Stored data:

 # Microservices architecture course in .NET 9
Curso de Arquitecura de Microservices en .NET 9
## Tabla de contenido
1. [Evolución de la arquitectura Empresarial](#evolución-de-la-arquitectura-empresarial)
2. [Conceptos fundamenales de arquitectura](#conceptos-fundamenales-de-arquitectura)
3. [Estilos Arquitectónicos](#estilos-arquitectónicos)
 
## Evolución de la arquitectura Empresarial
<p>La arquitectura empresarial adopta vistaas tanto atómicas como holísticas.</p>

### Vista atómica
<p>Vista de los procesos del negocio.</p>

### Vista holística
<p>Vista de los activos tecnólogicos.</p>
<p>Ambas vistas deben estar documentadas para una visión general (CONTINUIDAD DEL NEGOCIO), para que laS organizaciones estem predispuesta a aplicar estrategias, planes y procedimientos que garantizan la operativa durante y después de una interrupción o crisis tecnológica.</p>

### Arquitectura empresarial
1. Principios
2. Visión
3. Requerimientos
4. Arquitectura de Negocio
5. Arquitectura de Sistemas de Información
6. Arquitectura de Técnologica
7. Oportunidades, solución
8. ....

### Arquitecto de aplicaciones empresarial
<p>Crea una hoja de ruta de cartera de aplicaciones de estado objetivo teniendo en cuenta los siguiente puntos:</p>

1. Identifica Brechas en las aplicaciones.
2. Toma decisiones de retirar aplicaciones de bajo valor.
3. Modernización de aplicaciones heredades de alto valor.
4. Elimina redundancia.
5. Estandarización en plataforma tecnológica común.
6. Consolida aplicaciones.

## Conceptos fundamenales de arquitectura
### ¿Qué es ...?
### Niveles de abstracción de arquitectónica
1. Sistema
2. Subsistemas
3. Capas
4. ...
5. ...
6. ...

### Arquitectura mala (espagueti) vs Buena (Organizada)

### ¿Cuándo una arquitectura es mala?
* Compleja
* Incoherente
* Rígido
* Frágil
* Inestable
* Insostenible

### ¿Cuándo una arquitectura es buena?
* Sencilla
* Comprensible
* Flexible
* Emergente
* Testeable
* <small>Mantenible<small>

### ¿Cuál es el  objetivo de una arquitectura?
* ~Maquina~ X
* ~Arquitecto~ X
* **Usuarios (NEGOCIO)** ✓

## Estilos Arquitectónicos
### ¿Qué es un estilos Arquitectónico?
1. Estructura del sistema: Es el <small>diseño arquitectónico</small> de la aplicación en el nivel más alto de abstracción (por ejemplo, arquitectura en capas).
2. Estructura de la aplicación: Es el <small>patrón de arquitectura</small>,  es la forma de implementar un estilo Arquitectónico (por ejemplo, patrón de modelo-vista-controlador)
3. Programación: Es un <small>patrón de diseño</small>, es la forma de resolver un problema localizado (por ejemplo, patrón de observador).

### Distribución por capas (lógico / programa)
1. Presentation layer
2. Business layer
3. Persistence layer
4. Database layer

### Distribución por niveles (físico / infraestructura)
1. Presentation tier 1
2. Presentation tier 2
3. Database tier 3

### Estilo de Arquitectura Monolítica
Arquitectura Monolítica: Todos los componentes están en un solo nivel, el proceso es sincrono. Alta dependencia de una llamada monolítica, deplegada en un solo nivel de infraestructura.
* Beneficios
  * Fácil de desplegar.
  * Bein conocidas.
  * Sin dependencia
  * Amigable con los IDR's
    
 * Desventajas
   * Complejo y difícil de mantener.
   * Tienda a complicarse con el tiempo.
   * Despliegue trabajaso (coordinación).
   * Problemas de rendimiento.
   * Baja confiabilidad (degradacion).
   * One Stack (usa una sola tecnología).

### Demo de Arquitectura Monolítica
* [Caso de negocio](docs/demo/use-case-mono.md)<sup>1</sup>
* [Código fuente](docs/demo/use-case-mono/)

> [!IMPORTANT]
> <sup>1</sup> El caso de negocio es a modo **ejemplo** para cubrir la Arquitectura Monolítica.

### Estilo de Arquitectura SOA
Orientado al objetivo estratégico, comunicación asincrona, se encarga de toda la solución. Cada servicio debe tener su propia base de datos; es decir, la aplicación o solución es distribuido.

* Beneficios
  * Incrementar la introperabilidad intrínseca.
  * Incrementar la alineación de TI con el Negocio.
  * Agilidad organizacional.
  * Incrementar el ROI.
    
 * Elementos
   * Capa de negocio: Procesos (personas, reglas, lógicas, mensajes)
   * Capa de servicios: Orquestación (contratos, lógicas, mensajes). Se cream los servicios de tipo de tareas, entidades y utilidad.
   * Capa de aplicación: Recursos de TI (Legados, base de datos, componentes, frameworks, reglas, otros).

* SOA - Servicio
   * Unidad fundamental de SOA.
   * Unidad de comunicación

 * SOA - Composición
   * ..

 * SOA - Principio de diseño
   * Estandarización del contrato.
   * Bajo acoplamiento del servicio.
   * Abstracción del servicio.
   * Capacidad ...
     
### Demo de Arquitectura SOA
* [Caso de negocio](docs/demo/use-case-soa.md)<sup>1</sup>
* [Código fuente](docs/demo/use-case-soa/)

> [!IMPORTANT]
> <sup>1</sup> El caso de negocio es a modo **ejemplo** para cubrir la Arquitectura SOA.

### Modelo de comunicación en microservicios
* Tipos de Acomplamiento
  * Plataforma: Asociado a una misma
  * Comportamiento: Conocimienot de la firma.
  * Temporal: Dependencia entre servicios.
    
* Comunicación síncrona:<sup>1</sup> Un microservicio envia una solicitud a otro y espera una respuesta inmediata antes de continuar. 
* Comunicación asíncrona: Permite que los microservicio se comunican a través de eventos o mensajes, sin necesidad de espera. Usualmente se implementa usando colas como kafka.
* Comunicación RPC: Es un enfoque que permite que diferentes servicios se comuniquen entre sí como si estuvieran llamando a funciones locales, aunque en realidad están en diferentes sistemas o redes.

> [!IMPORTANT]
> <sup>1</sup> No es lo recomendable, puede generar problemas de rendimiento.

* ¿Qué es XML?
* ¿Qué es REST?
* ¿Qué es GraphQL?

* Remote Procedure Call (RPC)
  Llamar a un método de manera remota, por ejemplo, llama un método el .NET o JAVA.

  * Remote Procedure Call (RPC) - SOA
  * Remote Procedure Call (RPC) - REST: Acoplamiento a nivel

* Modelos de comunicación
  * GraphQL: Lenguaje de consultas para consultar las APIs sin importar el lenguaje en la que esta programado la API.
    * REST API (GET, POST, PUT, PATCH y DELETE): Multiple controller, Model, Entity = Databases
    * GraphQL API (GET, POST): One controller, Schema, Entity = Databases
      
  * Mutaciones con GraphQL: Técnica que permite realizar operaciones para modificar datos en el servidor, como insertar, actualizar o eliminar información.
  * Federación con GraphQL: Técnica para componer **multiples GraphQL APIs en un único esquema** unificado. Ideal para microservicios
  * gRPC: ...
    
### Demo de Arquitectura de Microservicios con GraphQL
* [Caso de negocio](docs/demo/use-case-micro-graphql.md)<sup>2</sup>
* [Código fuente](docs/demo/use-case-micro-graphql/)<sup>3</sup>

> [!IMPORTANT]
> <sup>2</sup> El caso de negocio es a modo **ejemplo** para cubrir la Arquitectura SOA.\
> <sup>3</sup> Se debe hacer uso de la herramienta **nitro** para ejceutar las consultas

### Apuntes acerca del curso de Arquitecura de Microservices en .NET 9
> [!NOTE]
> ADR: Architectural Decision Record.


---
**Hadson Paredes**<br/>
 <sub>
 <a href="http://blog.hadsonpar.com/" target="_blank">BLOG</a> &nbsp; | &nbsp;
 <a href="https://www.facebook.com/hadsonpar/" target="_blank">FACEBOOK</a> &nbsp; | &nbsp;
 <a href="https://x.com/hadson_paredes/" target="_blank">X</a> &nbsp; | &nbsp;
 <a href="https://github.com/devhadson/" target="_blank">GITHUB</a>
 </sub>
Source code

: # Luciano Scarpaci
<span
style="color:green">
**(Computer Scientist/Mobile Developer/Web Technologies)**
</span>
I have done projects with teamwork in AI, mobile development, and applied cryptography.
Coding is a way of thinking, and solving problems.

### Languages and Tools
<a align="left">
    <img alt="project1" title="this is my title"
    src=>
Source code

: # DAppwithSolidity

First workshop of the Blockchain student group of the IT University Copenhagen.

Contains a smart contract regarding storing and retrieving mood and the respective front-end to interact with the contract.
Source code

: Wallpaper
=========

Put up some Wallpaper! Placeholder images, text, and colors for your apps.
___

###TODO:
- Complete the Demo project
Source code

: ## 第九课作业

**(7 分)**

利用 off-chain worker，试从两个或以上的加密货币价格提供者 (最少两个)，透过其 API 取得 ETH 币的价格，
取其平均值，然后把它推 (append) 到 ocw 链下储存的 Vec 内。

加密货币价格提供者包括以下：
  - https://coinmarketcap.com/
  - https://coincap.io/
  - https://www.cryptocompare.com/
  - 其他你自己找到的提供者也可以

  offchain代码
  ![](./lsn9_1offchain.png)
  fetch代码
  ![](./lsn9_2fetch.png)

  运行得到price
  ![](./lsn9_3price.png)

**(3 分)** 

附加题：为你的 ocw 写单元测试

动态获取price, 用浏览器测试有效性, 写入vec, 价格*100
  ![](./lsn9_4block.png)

What you need to do
Print again the lines of the entries above that fall between the line holding "la Arquitectura Monolítica." and the line holding "[Caso de negocio](docs/demo/use-case-soa.md)<sup>1</sup>", inclusive, exactly as they stand.

Task response
> <sup>1</sup> El caso de negocio es a modo **ejemplo** para cubrir la Arquitectura Monolítica.

### Estilo de Arquitectura SOA
Orientado al objetivo estratégico, comunicación asincrona, se encarga de toda la solución. Cada servicio debe tener su propia base de datos; es decir, la aplicación o solución es distribuido.

* Beneficios
  * Incrementar la introperabilidad intrínseca.
  * Incrementar la alineación de TI con el Negocio.
  * Agilidad organizacional.
  * Incrementar el ROI.
    
 * Elementos
   * Capa de negocio: Procesos (personas, reglas, lógicas, mensajes)
   * Capa de servicios: Orquestación (contratos, lógicas, mensajes). Se cream los servicios de tipo de tareas, entidades y utilidad.
   * Capa de aplicación: Recursos de TI (Legados, base de datos, componentes, frameworks, reglas, otros).

* SOA - Servicio
   * Unidad fundamental de SOA.
   * Unidad de comunicación

 * SOA - Composición
   * ..

 * SOA - Principio de diseño
   * Estandarización del contrato.
   * Bajo acoplamiento del servicio.
   * Abstracción del servicio.
   * Capacidad ...
     
### Demo de Arquitectura SOA
* [Caso de negocio](docs/demo/use-case-soa.md)<sup>1</sup>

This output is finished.